Emmené par un beau bébé complètement fêlé à bourrelets, Fucked Up incarne le renouveau du punk hardcore. Un outsider de poids.

La bedaine proéminente à l’air, le front ensanglanté, un steak à la main ou complètement à poil les bras en croix soutenu par son groupe comme Jésus par ses fidèles… A observer quelques-unes des photos parues dans la presse ces derniers mois, Pink Eyes a le sens de la mise en scène. Pink Eyes, c’est Damian Abraham, un poids lourd de 29 ans, producteur de cinéma, plus connu pour ses beuglements au sein du groupe Fucked Up. Plutôt que de jouer les doux, Damian se veut dur et dingue. Loin du nounours attentif et attendrissant.

Originaire de Toronto, Ontario, Fucked Up est une tornade qui fait voler les studios de MTV en éclats, vaciller les ponts d’Austin lors de concerts pirates pendant le festival South by Southwest et pointe désormais le bout de son nez au large des côtes européennes. Un héritier de Black Flag et de la scène punk hardcore mais dont la musique s’accompagne de flûte, de tambourin et de violon. Fucked Up a même travaillé avec Owen  » Final Fantasy » Pallett connu pour son travail avec Arcade Fire ou encore The Last Shadow Puppets. « Mike et Josh avaient lancé une publica-tion anarcho situationniste et ils ont décidé un beau jour de la transformer en un groupe. De traduire le concept de leur magazine en musique, explique Mr Damian lors de son concert au Trix, à Anvers. Influencés par un gang de Virginie, No Justice, célèbre pour ses concerts enflammés et dévastateurs, ils ont voulu monter un band qui ne s’entendait pas outre mesure. Et donc hautement combustible. » C’est d’ailleurs en empoignant un membre du groupe encore débutant par le cou après avoir pris un gnon dans les testicules que notre homme finit par rejoindre Fucked Up. Nom tiré d’une chanson punk hardcore de N.O.T.A. « Nous vi-vions dans un taudis, une maison horrible et Mike avait écrit ces deux mots sur le mur. ça nous plaisait. On ne s’est jamais demandé si ça nuirait à notre carrière. On ne s’imaginait pas passer un jour à la télé. »

Tu sens?

Si Fucked Up vient seulement de sortir son deuxième album, The Chemistry of common life (Matador), il a déjà une quarantaine de références à son catalogue. Pour la plupart des 45 tours. « Le single est le format ultime et comme on est des grands collectionneurs de vinyle, on voulait avoir les nôtres », argue Abraham, aussi posé et gentil à la ville qu’excité et fêlé à la scène. Le gaillard chante régulièrement avec des fans sur le dos. Les bleus et les bosses qui lui décorent un crâne aussi touffu que celui de Kojak sont autant de souvenirs de ses concerts. « Je me suis occasionné cette balafre en me tailladant le front avec une lame de rasoir pour la première fois. J’ai terminé le gig mais il y avait du sang partout. Les spectateurs s’écartaient les uns après les autres. Puis, j’ai appris à me blesser proprement. Ce qui explique toutes ces coupures discrètes. »

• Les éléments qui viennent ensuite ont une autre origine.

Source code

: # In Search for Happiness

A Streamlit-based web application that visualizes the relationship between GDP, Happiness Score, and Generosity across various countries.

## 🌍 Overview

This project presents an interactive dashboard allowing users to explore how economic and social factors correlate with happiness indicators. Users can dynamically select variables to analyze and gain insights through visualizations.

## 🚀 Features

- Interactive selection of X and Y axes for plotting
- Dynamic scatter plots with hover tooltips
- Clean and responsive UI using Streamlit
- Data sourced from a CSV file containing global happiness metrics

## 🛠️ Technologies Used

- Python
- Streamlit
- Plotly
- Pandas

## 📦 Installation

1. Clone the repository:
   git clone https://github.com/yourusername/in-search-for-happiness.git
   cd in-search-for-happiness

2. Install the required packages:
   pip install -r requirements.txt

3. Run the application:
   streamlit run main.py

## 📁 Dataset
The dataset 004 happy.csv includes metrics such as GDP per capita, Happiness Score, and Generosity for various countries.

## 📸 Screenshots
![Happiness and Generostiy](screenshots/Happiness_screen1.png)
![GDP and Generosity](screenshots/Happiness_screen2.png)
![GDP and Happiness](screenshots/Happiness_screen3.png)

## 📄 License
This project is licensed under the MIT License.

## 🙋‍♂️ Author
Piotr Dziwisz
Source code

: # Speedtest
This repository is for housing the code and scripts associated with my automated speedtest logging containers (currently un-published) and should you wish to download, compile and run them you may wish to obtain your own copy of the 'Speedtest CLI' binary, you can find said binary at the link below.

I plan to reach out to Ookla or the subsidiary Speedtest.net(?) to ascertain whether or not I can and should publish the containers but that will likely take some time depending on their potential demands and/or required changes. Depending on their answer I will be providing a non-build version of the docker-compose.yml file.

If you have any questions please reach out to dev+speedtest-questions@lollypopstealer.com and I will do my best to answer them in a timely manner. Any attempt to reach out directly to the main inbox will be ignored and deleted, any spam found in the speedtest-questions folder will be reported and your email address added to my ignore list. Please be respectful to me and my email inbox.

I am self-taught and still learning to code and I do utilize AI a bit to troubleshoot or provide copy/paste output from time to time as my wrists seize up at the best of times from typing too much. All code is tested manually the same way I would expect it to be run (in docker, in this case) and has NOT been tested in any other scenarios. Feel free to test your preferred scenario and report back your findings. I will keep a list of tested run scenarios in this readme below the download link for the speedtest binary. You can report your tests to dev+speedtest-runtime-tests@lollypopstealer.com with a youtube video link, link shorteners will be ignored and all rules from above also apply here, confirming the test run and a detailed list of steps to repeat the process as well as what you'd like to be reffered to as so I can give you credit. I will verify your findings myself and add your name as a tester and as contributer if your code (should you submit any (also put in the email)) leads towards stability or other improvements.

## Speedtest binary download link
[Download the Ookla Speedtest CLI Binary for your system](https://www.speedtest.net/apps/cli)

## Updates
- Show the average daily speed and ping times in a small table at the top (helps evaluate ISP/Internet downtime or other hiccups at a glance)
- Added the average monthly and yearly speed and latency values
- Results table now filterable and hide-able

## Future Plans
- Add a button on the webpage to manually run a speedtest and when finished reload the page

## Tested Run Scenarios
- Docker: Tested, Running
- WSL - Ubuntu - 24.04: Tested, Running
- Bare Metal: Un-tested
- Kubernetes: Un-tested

Le barbare, doux comme un agneau, prend un de mes doigts, le pose sur le dessus de sa tempe. « Tu sens? Il y a un bout de verre là-dessous. Je me suis fracassé un plat à tarte sur la tête. On a encore interprété deux chansons avant d’aller à l’hosto. 7 points de suture. En plus, je déteste le sang. J’ai commencé en me martelant le micro sur le front. Les gens étaient prêts à payer de l’argent et à se bouger pour me voir, je me suis dit que je pouvais au moins sacrifier un peu d’hémoglobine. «  C’est ce qu’on appelle suer sang et eau.